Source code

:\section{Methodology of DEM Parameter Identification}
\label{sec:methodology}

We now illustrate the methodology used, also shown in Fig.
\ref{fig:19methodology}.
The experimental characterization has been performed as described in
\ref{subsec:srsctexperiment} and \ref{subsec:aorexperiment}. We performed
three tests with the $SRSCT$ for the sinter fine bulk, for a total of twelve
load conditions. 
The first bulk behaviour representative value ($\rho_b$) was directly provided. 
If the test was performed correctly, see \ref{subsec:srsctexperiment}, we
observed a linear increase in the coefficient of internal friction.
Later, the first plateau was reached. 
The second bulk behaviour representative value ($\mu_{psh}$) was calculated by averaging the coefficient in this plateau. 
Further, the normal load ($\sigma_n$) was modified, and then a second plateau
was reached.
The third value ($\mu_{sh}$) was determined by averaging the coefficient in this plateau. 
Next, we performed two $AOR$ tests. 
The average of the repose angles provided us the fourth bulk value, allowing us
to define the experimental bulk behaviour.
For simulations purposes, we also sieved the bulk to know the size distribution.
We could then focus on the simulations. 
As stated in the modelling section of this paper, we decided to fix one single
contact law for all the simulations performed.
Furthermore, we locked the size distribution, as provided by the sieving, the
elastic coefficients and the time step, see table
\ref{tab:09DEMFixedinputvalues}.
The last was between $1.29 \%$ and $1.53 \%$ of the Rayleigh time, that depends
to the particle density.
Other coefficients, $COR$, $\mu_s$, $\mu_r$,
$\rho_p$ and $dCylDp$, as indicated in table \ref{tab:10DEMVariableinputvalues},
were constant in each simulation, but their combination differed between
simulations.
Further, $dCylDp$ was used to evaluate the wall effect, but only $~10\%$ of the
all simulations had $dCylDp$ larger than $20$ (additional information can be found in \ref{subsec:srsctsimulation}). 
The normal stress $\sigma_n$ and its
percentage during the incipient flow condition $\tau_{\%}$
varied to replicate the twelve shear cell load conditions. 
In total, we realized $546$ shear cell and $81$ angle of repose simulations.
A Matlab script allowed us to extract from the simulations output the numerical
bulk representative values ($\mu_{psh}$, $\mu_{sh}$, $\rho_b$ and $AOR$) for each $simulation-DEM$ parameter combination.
---
[What to work on]:
Return only the lines of the records in which the string "subsec" appears.

[Response]:
\ref{subsec:srsctexperiment} and \ref{subsec:aorexperiment}. We performed
If the test was performed correctly, see \ref{subsec:srsctexperiment}, we
all simulations had $dCylDp$ larger than $20$ (additional information can be found in \ref{subsec:srsctsimulation}). 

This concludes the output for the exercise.